Two series of forty five novel 2-(3,4-dimethoxyphenyl)-6-(1,2,3,6-tetrahydropyridin-4-yl) imidazo[1,2-a]pyridine analogues (IPA 1–22, IPS 1–22 and IP-NH) have been designed, synthesized and structures confirmed by ¹H NMR, ¹³C NMR, mass spectrometry. Furthermore, single crystal was developed for IPS-13. All the final derived conjugates were evaluated for their in vitro antiproliferative activity against a panel of diverse cancer cell lines viz., A549 (lung cancer), HeLa (cervical cancer), B16F10 (melanoma) and found to show potent anticancer activity on the tested cell lines. Many of them showed the IC₅₀ values in the range 2.0–20.0 µM. The most active compounds (IPA 5,6,8,9,12,16,17,19 and IPS 7,8,9,22) from IPA and IPS series were screened to determine their cytotoxicity on HEK-293 (human embryonic kidney) normal cell line and were found to be nontoxic to normal human cells. The molecular interactions of the derivatised conjugates were also supported by molecular docking simulations. These derivatives may serve as lead structures for development of novel potential anticancer drug candidates.

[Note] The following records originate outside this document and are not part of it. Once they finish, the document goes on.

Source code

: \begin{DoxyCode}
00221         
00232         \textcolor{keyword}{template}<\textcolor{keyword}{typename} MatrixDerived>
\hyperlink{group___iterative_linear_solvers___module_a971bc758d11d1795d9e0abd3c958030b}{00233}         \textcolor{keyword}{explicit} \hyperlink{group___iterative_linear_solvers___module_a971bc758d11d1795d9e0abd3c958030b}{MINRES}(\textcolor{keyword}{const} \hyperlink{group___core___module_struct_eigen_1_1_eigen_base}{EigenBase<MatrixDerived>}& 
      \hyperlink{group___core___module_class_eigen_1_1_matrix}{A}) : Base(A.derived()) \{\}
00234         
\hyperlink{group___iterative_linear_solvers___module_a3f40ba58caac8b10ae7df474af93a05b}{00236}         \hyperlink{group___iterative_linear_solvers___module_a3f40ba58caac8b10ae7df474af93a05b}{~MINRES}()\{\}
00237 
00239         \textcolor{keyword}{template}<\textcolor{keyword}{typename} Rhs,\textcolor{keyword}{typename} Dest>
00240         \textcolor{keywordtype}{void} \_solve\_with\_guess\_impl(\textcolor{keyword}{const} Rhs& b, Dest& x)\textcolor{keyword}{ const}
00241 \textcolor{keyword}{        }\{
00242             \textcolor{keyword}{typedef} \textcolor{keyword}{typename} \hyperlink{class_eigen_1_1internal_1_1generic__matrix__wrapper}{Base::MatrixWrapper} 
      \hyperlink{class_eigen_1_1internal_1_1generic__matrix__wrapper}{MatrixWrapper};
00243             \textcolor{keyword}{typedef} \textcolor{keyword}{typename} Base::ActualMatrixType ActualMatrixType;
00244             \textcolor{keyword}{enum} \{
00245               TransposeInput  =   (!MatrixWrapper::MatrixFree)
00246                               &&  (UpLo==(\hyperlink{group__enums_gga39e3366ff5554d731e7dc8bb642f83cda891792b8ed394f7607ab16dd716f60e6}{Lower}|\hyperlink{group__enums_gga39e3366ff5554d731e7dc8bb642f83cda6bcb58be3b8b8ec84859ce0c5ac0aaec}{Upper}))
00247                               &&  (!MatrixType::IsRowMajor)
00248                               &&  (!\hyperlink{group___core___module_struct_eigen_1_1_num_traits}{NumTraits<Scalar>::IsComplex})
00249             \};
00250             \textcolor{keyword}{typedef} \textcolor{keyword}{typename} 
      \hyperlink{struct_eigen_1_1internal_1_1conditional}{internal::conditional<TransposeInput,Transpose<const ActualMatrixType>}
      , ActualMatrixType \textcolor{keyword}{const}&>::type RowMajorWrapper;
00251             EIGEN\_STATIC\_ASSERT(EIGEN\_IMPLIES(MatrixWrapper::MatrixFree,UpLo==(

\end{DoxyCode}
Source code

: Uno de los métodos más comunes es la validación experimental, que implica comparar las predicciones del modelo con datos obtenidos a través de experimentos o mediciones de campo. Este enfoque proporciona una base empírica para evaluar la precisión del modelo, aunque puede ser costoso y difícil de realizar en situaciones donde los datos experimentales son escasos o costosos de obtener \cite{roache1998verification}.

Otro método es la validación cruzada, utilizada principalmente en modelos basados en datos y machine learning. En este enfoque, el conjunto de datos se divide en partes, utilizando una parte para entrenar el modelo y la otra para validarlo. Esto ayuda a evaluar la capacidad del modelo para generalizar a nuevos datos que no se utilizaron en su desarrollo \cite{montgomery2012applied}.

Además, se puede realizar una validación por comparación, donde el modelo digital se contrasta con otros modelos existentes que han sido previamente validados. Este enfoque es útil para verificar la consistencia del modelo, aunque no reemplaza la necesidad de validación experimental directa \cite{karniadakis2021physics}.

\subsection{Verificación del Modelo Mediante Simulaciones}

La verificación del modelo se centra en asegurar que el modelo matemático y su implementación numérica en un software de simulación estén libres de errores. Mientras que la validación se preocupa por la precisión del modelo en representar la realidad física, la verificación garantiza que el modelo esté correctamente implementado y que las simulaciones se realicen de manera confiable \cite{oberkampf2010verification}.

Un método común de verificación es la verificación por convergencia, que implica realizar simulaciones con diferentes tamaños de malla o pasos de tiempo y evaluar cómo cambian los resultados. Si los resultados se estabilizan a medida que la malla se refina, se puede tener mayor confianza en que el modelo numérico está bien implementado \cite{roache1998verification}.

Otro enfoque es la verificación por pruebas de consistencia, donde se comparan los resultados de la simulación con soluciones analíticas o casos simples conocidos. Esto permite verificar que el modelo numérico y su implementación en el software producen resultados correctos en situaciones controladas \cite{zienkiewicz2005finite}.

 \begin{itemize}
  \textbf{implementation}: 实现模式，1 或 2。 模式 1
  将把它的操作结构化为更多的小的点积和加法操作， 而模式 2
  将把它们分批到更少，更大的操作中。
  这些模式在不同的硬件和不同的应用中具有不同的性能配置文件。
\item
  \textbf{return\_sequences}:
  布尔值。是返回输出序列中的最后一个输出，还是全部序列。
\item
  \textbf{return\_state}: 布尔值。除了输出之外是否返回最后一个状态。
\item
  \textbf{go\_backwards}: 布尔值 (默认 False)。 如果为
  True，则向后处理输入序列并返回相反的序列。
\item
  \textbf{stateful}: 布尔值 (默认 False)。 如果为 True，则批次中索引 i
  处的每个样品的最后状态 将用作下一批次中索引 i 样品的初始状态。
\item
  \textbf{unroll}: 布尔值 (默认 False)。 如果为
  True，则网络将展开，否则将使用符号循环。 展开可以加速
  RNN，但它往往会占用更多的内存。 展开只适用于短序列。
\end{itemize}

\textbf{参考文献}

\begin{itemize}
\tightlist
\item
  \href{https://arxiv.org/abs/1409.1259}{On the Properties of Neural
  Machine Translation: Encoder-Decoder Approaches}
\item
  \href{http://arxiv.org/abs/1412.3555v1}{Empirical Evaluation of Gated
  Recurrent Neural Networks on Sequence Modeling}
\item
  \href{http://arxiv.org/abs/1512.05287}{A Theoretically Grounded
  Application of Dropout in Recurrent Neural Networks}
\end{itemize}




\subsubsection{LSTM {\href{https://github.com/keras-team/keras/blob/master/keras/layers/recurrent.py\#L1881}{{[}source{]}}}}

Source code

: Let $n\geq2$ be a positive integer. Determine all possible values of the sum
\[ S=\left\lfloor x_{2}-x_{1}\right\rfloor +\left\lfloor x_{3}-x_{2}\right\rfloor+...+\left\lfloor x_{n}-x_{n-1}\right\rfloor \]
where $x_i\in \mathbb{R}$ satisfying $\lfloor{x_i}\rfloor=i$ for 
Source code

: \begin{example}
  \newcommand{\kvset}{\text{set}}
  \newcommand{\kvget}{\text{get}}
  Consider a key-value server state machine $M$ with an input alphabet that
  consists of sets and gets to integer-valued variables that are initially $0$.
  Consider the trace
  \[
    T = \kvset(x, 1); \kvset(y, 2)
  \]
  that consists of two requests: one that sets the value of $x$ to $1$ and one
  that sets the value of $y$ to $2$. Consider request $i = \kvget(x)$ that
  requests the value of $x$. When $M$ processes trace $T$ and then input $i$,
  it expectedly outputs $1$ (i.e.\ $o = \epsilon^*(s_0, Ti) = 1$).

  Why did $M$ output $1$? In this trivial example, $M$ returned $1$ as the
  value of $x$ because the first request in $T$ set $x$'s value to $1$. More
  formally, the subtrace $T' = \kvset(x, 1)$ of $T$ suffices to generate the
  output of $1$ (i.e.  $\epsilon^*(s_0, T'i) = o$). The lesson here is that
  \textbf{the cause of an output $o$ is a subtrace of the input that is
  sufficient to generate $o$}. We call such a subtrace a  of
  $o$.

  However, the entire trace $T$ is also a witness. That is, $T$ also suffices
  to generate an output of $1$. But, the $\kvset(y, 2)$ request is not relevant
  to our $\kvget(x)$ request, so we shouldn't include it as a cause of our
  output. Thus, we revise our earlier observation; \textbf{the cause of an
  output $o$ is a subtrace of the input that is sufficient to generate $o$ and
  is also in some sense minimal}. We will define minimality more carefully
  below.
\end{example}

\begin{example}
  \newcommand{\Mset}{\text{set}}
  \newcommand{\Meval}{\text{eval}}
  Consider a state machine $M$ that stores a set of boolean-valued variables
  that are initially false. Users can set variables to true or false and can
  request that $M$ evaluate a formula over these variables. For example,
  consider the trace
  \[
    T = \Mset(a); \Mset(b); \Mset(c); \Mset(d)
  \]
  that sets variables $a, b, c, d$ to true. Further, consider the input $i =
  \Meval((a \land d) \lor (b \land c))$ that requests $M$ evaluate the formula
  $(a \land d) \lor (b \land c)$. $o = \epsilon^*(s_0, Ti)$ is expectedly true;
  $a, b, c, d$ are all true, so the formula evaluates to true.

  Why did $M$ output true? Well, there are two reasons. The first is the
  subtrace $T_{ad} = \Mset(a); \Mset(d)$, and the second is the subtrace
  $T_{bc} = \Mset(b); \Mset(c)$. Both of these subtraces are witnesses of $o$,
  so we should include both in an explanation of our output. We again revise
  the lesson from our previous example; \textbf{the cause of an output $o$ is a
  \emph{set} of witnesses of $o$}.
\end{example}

两个系列的45新的2-（3,4-二甲氧基苯基）-6-（1,2,3,6-四氢吡啶-4-基）咪唑并[1,2一]吡啶类似物（IPA 1 - 22，IPS 1 - 22和IP-NH）已经被设计，合成和结构确认通过¹ H NMR，¹³ C NMR，质谱法。此外，为IPS-13开发了单晶。对所有最终衍生的缀合物进行体外评估对一组多种癌细胞系的抗增殖活性，即A549（肺癌），HeLa（宫颈癌），B16F10（黑素瘤），并在测试的细胞系上显示出有效的抗癌活性。他们中的许多人显示的IC ₅₀值在2.0–20.0 µM的范围内。筛选了IPA和IPS系列中活性最高的化合物（IPA 5,6,8,9,12,16,17,19和IPS 7,8,9,22）以确定其对HEK-293（人胚肾）的细胞毒性）正常细胞系，并被发现对正常人细胞无毒。衍生化的结合物的分子相互作用也受到分子对接模拟的支持。这些衍生物可以用作开发新型潜在抗癌药物候选物的先导结构。